UK Green Building council issues warning to government on plans to scale back energy efficiency scheme

More than 10,000 construction and insulation jobs will be put at risk if the government proceeds with plans to cut green levies on energy bills, the UK Green Building Council has warned.

The government is currently conducting a view of the levies after David Cameron said he wanted them to be “rolled back” as part of an effort to ease the burden of rising energy bills.

It is expected to announce changes to the Energy Companies Obligation (ECO), which pays for energy efficiency measures in low income households, in the Autumn Statement on 4 December.

Paul King, chief executive of the UK Green Building Council, said: “The Prime Minister needs to realise that going after ECO in a bid to cut household energy bills could end up costing 10,000 construction and insulation jobs.

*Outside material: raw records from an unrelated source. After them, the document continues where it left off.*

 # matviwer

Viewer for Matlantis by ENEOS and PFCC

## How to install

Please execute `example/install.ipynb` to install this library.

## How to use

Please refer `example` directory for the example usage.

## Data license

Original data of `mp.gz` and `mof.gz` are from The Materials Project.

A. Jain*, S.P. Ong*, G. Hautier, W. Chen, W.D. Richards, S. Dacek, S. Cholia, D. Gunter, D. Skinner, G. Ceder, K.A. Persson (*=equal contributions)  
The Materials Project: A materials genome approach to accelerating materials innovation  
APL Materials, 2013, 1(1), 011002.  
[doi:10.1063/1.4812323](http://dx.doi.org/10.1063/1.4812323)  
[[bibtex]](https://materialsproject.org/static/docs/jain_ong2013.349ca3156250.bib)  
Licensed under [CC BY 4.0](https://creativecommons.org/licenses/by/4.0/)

“That will decimate the very industry that is helping people – including some of the most vulnerable in society – reduce their bills in the long-term.”

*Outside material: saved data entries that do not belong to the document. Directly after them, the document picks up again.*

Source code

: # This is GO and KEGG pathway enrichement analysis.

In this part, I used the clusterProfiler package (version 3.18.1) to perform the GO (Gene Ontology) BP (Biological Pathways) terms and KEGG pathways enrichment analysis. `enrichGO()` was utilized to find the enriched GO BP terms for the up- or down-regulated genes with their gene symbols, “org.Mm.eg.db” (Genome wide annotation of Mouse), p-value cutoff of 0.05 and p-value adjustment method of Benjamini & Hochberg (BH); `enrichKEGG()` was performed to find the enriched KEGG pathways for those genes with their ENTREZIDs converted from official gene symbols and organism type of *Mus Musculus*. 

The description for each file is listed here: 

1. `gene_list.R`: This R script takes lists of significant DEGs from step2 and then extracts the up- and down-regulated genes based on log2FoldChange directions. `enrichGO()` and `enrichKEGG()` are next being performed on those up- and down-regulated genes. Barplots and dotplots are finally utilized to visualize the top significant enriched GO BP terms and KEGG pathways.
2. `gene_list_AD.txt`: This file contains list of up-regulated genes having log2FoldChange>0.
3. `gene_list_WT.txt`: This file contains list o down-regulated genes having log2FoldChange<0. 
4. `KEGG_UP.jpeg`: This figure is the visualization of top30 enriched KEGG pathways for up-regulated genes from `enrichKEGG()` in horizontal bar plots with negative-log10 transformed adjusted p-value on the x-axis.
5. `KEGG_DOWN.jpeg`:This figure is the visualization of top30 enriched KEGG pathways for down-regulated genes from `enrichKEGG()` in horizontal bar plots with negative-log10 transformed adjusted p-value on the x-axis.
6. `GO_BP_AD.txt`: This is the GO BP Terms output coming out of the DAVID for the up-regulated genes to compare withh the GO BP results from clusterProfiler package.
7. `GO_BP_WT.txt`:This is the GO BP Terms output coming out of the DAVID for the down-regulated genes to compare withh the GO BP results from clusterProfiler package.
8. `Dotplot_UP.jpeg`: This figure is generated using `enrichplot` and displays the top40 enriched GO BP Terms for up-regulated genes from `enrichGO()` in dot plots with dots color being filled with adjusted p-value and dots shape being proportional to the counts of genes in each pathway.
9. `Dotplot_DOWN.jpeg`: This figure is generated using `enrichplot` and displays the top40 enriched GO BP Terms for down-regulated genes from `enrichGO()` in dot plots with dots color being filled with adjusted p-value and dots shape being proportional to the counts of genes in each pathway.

Social housing firm Gentoo reported that it had seen one scheme worth £500,000 cancelled just weeks before it was due to go ahead, with further schemes also cancelled.

Director Sally Hancox said: “The position the industry currently finds itself in is extremely serious and we are calling for urgent action to be taken before more jobs are put at risk and vulnerable households left to choose between eating or heating their home this winter.”

Rob Lambe, managing director of contractor Willmott Dixon Energy Services, said his firm had “invested heavily” in the energy efficiency market.

He added: “Over the next year we anticipated employing more than 400 tradesmen installing insulation to solid walled properties. But if ECO funding is cut, this work will simply come to a grinding halt and these jobs will be lost, with thousands more at risk in the wider industry.”